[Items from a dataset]
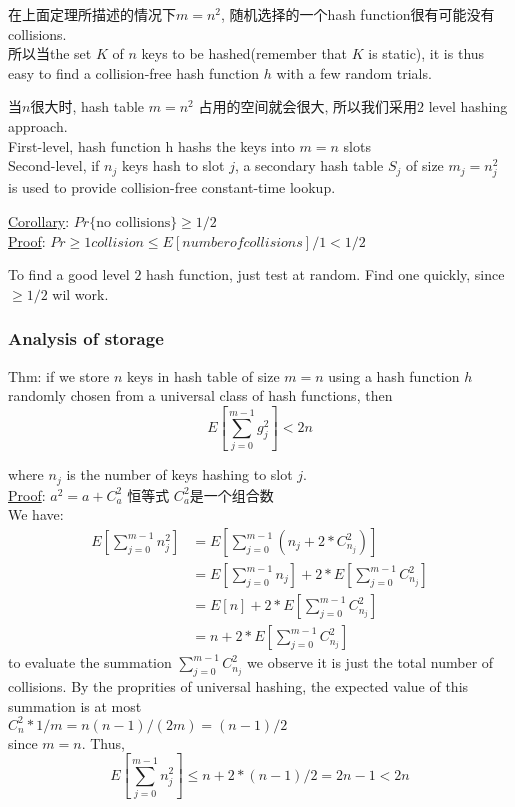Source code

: \documentclass{article}
\begin{document}
在上面定理所描述的情况下$m=n^2$, 随机选择的一个hash function很有可能没有collisions.\\
所以当the set $K$ of $n$ keys to be hashed(remember that $K$ is static), it is thus easy to find a collision-free hash function $h$ with a few random trials.

当$n$很大时, hash table $m=n^2$ 占用的空间就会很大, 所以我们采用$2$ level hashing approach.\\
First-level, hash function h hashs the keys into $m=n$ slots\\
Second-level, if $n_j$ keys hash to slot $j$, a secondary hash table $S_j$ of size $m_j=n_j^2$ is used to provide collision-free constant-time lookup.

\underline{Corollary}: $Pr\{\text{no collisions}\} \geq 1/2$\\
\underline{Proof}: $Pr{\geq 1 collision} \leq E[number of collisions]/1 < 1/2$

To find a good level $2$ hash function, just test at random. Find one quickly, since $\geq 1/2$ wil work.

\subsubsection{Analysis of storage}
Thm: if we store $n$ keys in hash table of size $m=n$ using a hash function $h$ randomly chosen from a universal class of hash functions, then
$$
E[\sum_{j=0}^{m-1} g_j^2] < 2n
$$

where $n_j$ is the number of keys hashing to slot $j$.\\
\underline{Proof}: $a^2 = a + C_a^2$ 恒等式  $C_a^2$是一个组合数\\
We have:
$$
\begin{aligned}
E[\sum_{j=0}^{m-1} n_j^2]
&=E[\sum_{j=0}^{m-1} (n_j + 2*C_{n_j}^2)]\\
&=E[\sum_{j=0}^{m-1} n_j] + 2*E[\sum_{j=0}^{m-1} C_{n_j}^2]\\
&=E[n] + 2*E[\sum_{j=0}^{m-1} C_{n_j}^2]\\
&=n + 2*E[\sum_{j=0}^{m-1} C_{n_j}^2]
\end{aligned}
$$
to evaluate the summation $\sum_{j=0}^{m-1} C_{n_j}^2$ we observe it is just the total number of collisions. By the proprities of universal hashing, the expected value of this summation is at most\\
$C_n^2 * 1/m =n(n-1)/(2m)=(n-1)/2$\\
since $m=n$. Thus,
$$
E[\sum_{j=0}^{m-1} n_j^2]
\leq n + 2*(n-1)/2
=2n - 1
< 2n
$$
\end{document}
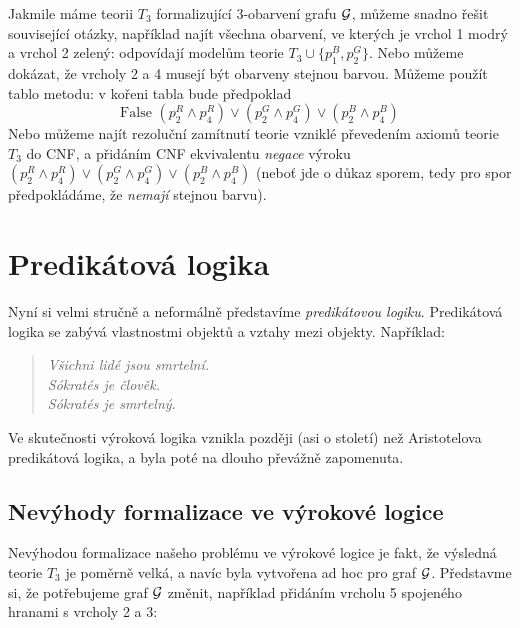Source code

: Jakmile máme teorii \(T_3\) formalizující 3-obarvení grafu \( \mathcal{G} \), můžeme snadno řešit související otázky, například najít všechna obarvení, ve kterých je vrchol 1 modrý a vrchol 2 zelený: odpovídají modelům teorie \( T_3 \cup \{ p_1^B, p_2^G\} \). Nebo můžeme dokázat, že vrcholy 2 a 4 musejí být obarveny stejnou barvou. Můžeme použít tablo metodu: v kořeni tabla bude předpoklad
\[
\text{False  }(p_2^R \land p_4^R)\lor(p_2^G \land p_4^G)\lor(p_2^B \land p_4^B)
\]
Nebo můžeme najít rezoluční zamítnutí teorie vzniklé převedením axiomů teorie \( T_3 \) do CNF, a přidáním CNF ekvivalentu \emph{negace} výroku \( (p_2^R \land p_4^R)\lor(p_2^G \land p_4^G)\lor(p_2^B \land p_4^B) \)	(neboť jde o důkaz sporem, tedy pro spor předpokládáme, že \emph{nemají} stejnou barvu).



\section{Predikátová logika}

Nyní si velmi stručně a neformálně představíme \emph{predikátovou logiku}. Predikátová logika se zabývá vlastnostmi objektů a vztahy mezi objekty. Například:
\begin{quote}\it
    Všichni lidé jsou smrtelní.\\
    Sókratés je člověk.\\
    Sókratés je smrtelný.
\end{quote}
Ve skutečnosti výroková logika vznikla později (asi o století) než Aristotelova predikátová logika, a byla poté na dlouho převážně zapomenuta.


\subsection{Nevýhody formalizace ve výrokové logice}\label{subsection:disadvantages-of-propositional-logic}

Nevýhodou formalizace našeho problému ve výrokové logice je fakt, že výsledná teorie \( T_3 \) je poměrně velká, a navíc byla vytvořena ad hoc pro graf  \( \mathcal{G} \). Představme si, že potřebujeme graf \( \mathcal{G} \) změnit, například přidáním vrcholu 5 spojeného hranami s vrcholy 2 a 3:

\begin{center}
\end{center}

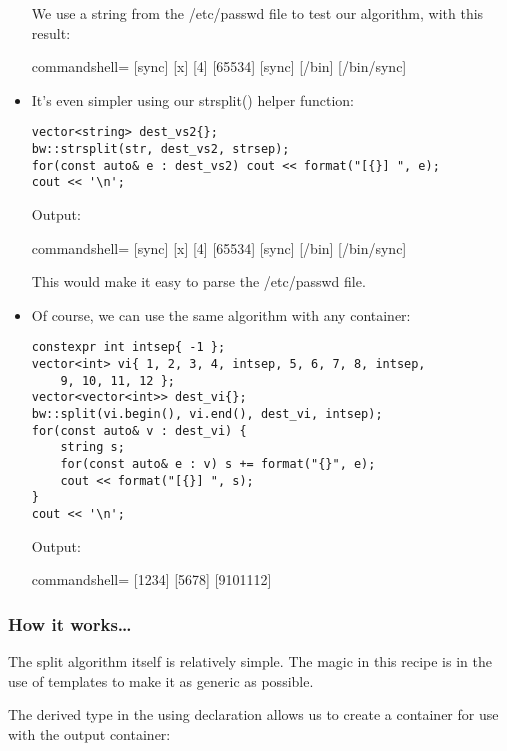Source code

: \begin{itemize}
We use a string from the /etc/passwd file to test our algorithm, with this result:

\begin{tcblisting}{commandshell={}}
[sync] [x] [4] [65534] [sync] [/bin] [/bin/sync]
\end{tcblisting}

\item 
It's even simpler using our strsplit() helper function:

\begin{lstlisting}[style=styleCXX]
vector<string> dest_vs2{};
bw::strsplit(str, dest_vs2, strsep);
for(const auto& e : dest_vs2) cout << format("[{}] ", e);
cout << '\n';
\end{lstlisting}

Output:

\begin{tcblisting}{commandshell={}}
[sync] [x] [4] [65534] [sync] [/bin] [/bin/sync]
\end{tcblisting}

This would make it easy to parse the /etc/passwd file.

\item 
Of course, we can use the same algorithm with any container:

\begin{lstlisting}[style=styleCXX]
constexpr int intsep{ -1 };
vector<int> vi{ 1, 2, 3, 4, intsep, 5, 6, 7, 8, intsep,
	9, 10, 11, 12 };
vector<vector<int>> dest_vi{};
bw::split(vi.begin(), vi.end(), dest_vi, intsep);
for(const auto& v : dest_vi) {
	string s;
	for(const auto& e : v) s += format("{}", e);
	cout << format("[{}] ", s);
}
cout << '\n';
\end{lstlisting}

Output:

\begin{tcblisting}{commandshell={}}
[1234] [5678] [9101112]
\end{tcblisting}
\end{itemize}

\subsubsection{How it works…}

The split algorithm itself is relatively simple. The magic in this recipe is in the use of templates to make it as generic as possible.

The derived type in the using declaration allows us to create a container for use with the output container:

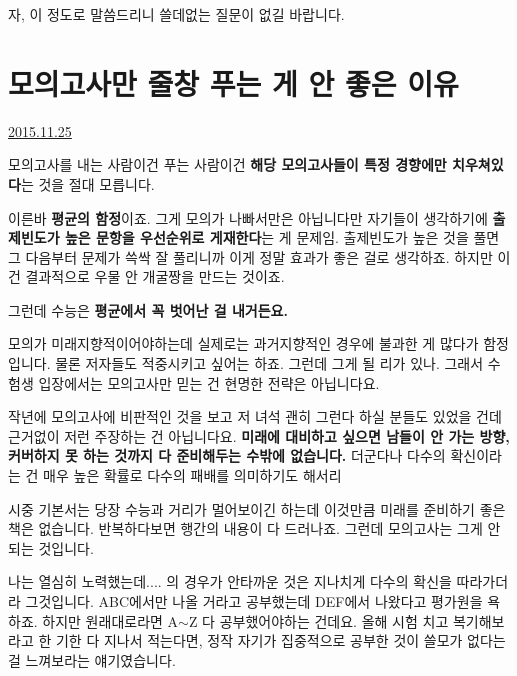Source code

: 자, 이 정도로 말씀드리니 쓸데없는 질문이 없길 바랍니다.
\vspace{5mm}







\section{모의고사만 줄창 푸는 게 안 좋은 이유}
\href{https://www.kockoc.com/Apoc/509601}{2015.11.25}

\vspace{5mm}

모의고사를 내는 사람이건 푸는 사람이건
\textbf{해당 모의고사들이 특정 경향에만 치우쳐있다}는 것을 절대 모릅니다.
\vspace{5mm}

이른바 \textbf{평균의 함정}이죠. 그게 모의가 나빠서만은 아닙니다만
자기들이 생각하기에 \textbf{출제빈도가 높은 문항을 우선순위로 게재한다}는 게 문제임.
출제빈도가 높은 것을 풀면 그 다음부터 문제가 쓱싹 잘 풀리니까 이게 정말 효과가 좋은 걸로 생각하죠.
하지만 이건 결과적으로 우물 안 개굴짱을 만드는 것이죠.
\vspace{5mm}

그런데 수능은 \textbf{평균에서 꼭 벗어난 걸 내거든요.}
\vspace{5mm}

모의가 미래지향적이어야하는데 실제로는 과거지향적인 경우에 불과한 게 많다가 함정입니다.
물론 저자들도 적중시키고 싶어는 하죠. 그런데 그게 될 리가 있나.
그래서 수험생 입장에서는 모의고사만 믿는 건 현명한 전략은 아닙니다요.
\vspace{5mm}

작년에 모의고사에 비판적인 것을 보고 저 녀석 괜히 그런다 하실 분들도 있었을 건데
근거없이 저런 주장하는 건 아닙니다요.
\textbf{미래에 대비하고 싶으면 남들이 안 가는 방향, 커버하지 못 하는 것까지 다 준비해두는 수밖에 없습니다.}
더군다나 다수의 확신이라는 건 매우 높은 확률로 다수의 패배를 의미하기도 해서리
\vspace{5mm}

시중 기본서는 당장 수능과 거리가 멀어보이긴 하는데 이것만큼 미래를 준비하기 좋은 책은 없습니다.
반복하다보면 행간의 내용이 다 드러나죠. 그런데 모의고사는 그게 안 되는 것입니다.
\vspace{5mm}

나는 열심히 노력했는데.... 의 경우가 안타까운 것은 지나치게 다수의 확신을 따라가더라 그것입니다.
ABC에서만 나올 거라고 공부했는데 DEF에서 나왔다고 평가원을 욕하죠. 하지만 원래대로라면 A$\sim$Z 다 공부했어야하는 건데요.
올해 시험 치고 복기해보라고 한 기한 다 지나서 적는다면, 정작 자기가 집중적으로 공부한 것이 쓸모가 없다는 걸 느껴보라는 얘기였습니다.
\vspace{5mm}

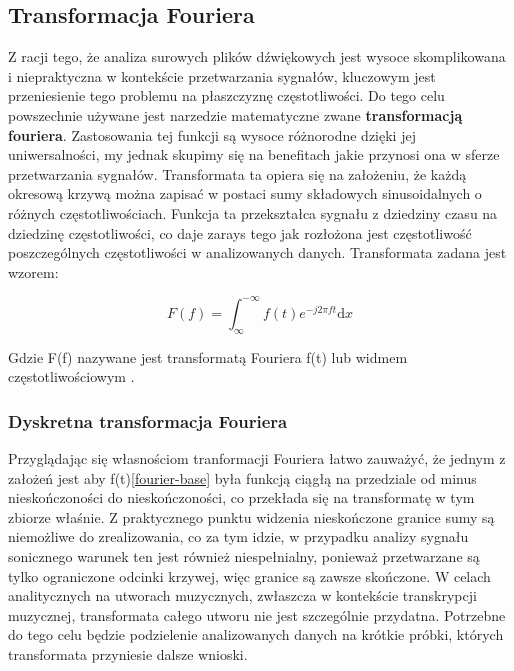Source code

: \documentclass[12pt,a4paper,twoside]{mwart}
\begin{document}
\subsection{Transformacja Fouriera}\label{sec:TF}
Z racji tego, że analiza surowych plików dźwiękowych jest wysoce skomplikowana i niepraktyczna w kontekście przetwarzania sygnałów, kluczowym jest przeniesienie tego problemu na płaszczyznę częstotliwości. Do tego celu powszechnie używane jest narzedzie matematyczne zwane \textbf{transformacją fouriera}. Zastosowania tej funkcji są wysoce różnorodne dzięki jej uniwersalności, my jednak skupimy się na benefitach jakie przynosi ona w sferze przetwarzania sygnałów. Transformata ta opiera się na założeniu, że każdą okresową krzywą można zapisać w postaci sumy składowych sinusoidalnych o różnych częstotliwościach. Funkcja ta przekształca sygnału z dziedziny czasu na dziedzinę częstotliwości, co daje zarays tego jak rozłożona jest częstotliwość poszczególnych częstotliwości w analizowanych danych. Transformata zadana jest wzorem:

\begin{equation} \label{fourier-base}
F(f) = \int_{\infty}^{-\infty}\textit{f}(t)e^ {-j2\pi ft}\mathrm{d}x
\end{equation}

Gdzie F(f) nazywane jest transformatą Fouriera f(t) lub widmem częstotliwościowym \cite{TransformacjaFourieraWroc}\cite{TransformacjaFourieraAgh}.

\subsubsection{Dyskretna transformacja Fouriera} \label{sec-DTF}

Przyglądając się własnościom tranformacji Fouriera łatwo zauważyć, że jednym z założeń jest aby f(t)\ref{fourier-base} była funkcją ciągłą na przedziale od minus nieskończoności do nieskończoności, co przekłada się na transformatę w tym zbiorze właśnie. Z praktycznego punktu widzenia nieskończone granice sumy są niemożliwe do zrealizowania, co za tym idzie, w przypadku analizy sygnału sonicznego warunek ten jest również niespełnialny, ponieważ przetwarzane są tylko ograniczone odcinki krzywej, więc granice są zawsze skończone. W celach analitycznych na utworach muzycznych, zwłaszcza w kontekście transkrypcji muzycznej, transformata całego utworu nie jest szczególnie przydatna. Potrzebne do tego celu będzie podzielenie analizowanych danych na krótkie próbki, których transformata przyniesie dalsze wnioski.\cite{TransformacjaFourieraWroc}\cite{TransformacjaFourieraelektronikab2b}
\end{document}
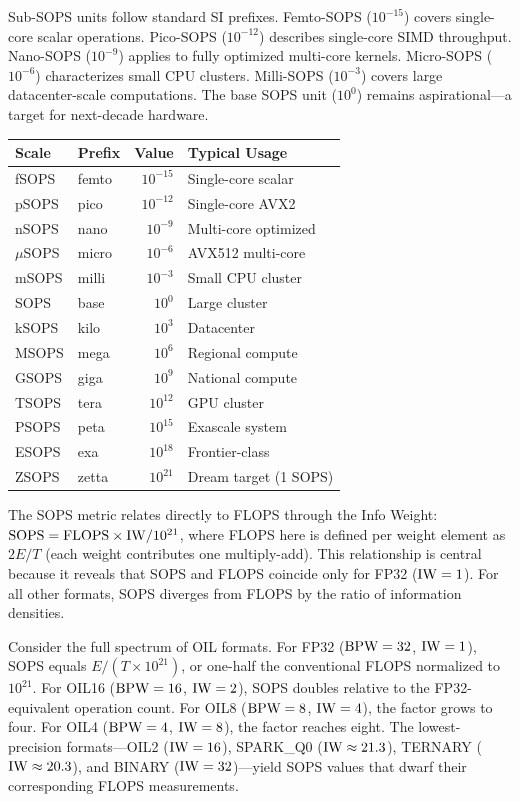 Sub-SOPS units follow standard SI prefixes. Femto-SOPS ($10^{-15}$) covers single-core scalar operations. Pico-SOPS ($10^{-12}$) describes single-core SIMD throughput. Nano-SOPS ($10^{-9}$) applies to fully optimized multi-core kernels. Micro-SOPS ($10^{-6}$) characterizes small CPU clusters. Milli-SOPS ($10^{-3}$) covers large datacenter-scale computations. The base SOPS unit ($10^{0}$) remains aspirational---a target for next-decade hardware.

\begin{center}
\tablestyle
\begin{tabular}{llrl}
\toprule
\textbf{Scale} & \textbf{Prefix} & \textbf{Value} & \textbf{Typical Usage} \\
\midrule
fSOPS & femto & $10^{-15}$ & Single-core scalar \\
pSOPS & pico & $10^{-12}$ & Single-core AVX2 \\
nSOPS & nano & $10^{-9}$ & Multi-core optimized \\
$\mu$SOPS & micro & $10^{-6}$ & AVX512 multi-core \\
mSOPS & milli & $10^{-3}$ & Small CPU cluster \\
SOPS & base & $10^{0}$ & Large cluster \\
kSOPS & kilo & $10^{3}$ & Datacenter \\
MSOPS & mega & $10^{6}$ & Regional compute \\
GSOPS & giga & $10^{9}$ & National compute \\
TSOPS & tera & $10^{12}$ & GPU cluster \\
PSOPS & peta & $10^{15}$ & Exascale system \\
ESOPS & exa & $10^{18}$ & Frontier-class \\
ZSOPS & zetta & $10^{21}$ & Dream target (1 SOPS) \\
\bottomrule
\end{tabular}
\end{center}

The SOPS metric relates directly to FLOPS through the Info Weight: $\text{SOPS} = \text{FLOPS} \times \IW / 10^{21}$, where FLOPS here is defined per weight element as $2E/T$ (each weight contributes one multiply-add). This relationship is central because it reveals that SOPS and FLOPS coincide only for FP32 ($\IW = 1$). For all other formats, SOPS diverges from FLOPS by the ratio of information densities.

Consider the full spectrum of OIL formats. For FP32 ($\BPW = 32$, $\IW = 1$), SOPS equals $E / (T \times 10^{21})$, or one-half the conventional FLOPS normalized to $10^{21}$. For OIL16 ($\BPW = 16$, $\IW = 2$), SOPS doubles relative to the FP32-equivalent operation count. For OIL8 ($\BPW = 8$, $\IW = 4$), the factor grows to four. For OIL4 ($\BPW = 4$, $\IW = 8$), the factor reaches eight. The lowest-precision formats---OIL2 ($\IW = 16$), SPARK\_Q0 ($\IW \approx 21.3$), TERNARY ($\IW \approx 20.3$), and BINARY ($\IW = 32$)---yield SOPS values that dwarf their corresponding FLOPS measurements.

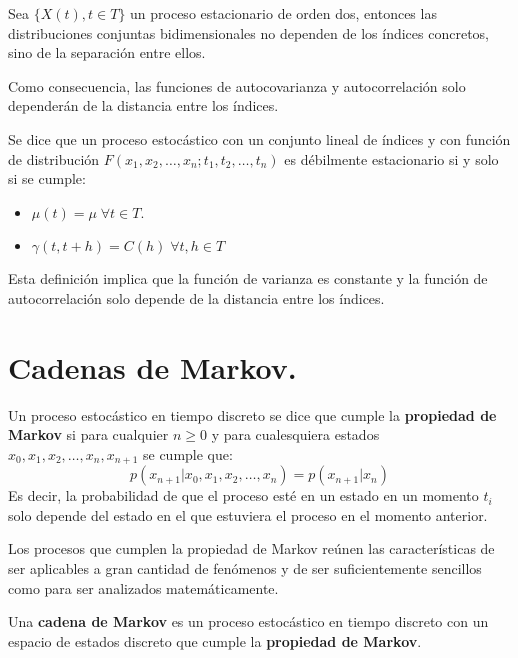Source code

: \begin{teorema}
Sea $\{X(t), t\in T\}$ un proceso estacionario de orden dos, entonces las distribuciones conjuntas bidimensionales no dependen de los \'indices concretos, sino de la separaci\'on entre ellos.
\end{teorema}

Como consecuencia, las funciones de autocovarianza y autocorrelaci\'on solo depender\'an de la distancia entre los \'indices.

\begin{definicion}
Se dice que un proceso estoc\'astico con un conjunto lineal de \'indices y con funci\'on de distribuci\'on $F(x_1,x_2,\ldots,x_n;t_1,t_2,\ldots,t_n)$ es d\'ebilmente estacionario si y solo si se cumple:
\begin{itemize}
\item $\mu(t)=\mu\;\forall t\in T$.
\item $\gamma(t,t+h)=C(h)\;\forall t,h\in T$
\end{itemize}
\end{definicion}

Esta definici\'on implica que la funci\'on de varianza es constante y la funci\'on de autocorrelaci\'on solo depende de la distancia entre los \'indices.

\section{Cadenas de Markov.}

\begin{definicion}
Un proceso estoc\'astico en tiempo discreto se dice que cumple la \textbf{propiedad de Markov} si para cualquier $n\ge 0$ y para cualesquiera estados $x_0,x_1,x_2,\ldots,x_n,x_{n+1}$ se cumple que:
\begin{equation*}
p(x_{n+1}|x_0,x_1,x_2,\ldots,x_n)=p(x_{n+1}|x_n)
\end{equation*}
Es decir, la probabilidad de que el proceso est\'e en un estado en un momento $t_i$ solo depende del estado en el que estuviera el proceso en el momento anterior.
\end{definicion}

Los procesos que cumplen la propiedad de Markov re\'unen las caracter\'isticas de ser aplicables a gran cantidad de fen\'omenos y de ser suficientemente sencillos como para ser analizados matem\'aticamente.

\begin{definicion}
Una \textbf{cadena de Markov} es un proceso estoc\'astico en tiempo discreto con un espacio de estados discreto  que cumple la \textbf{propiedad de Markov}.
\end{definicion}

- Task prompt:
Gather up the lines containing the word "logika" from these records and copy them.

- Output of the exercise:
\section{Predikátová logika}
Nyní si velmi stručně a neformálně představíme \emph{predikátovou logiku}. Predikátová logika se zabývá vlastnostmi objektů a vztahy mezi objekty. Například:
Ve skutečnosti výroková logika vznikla později (asi o století) než Aristotelova predikátová logika, a byla poté na dlouho převážně zapomenuta.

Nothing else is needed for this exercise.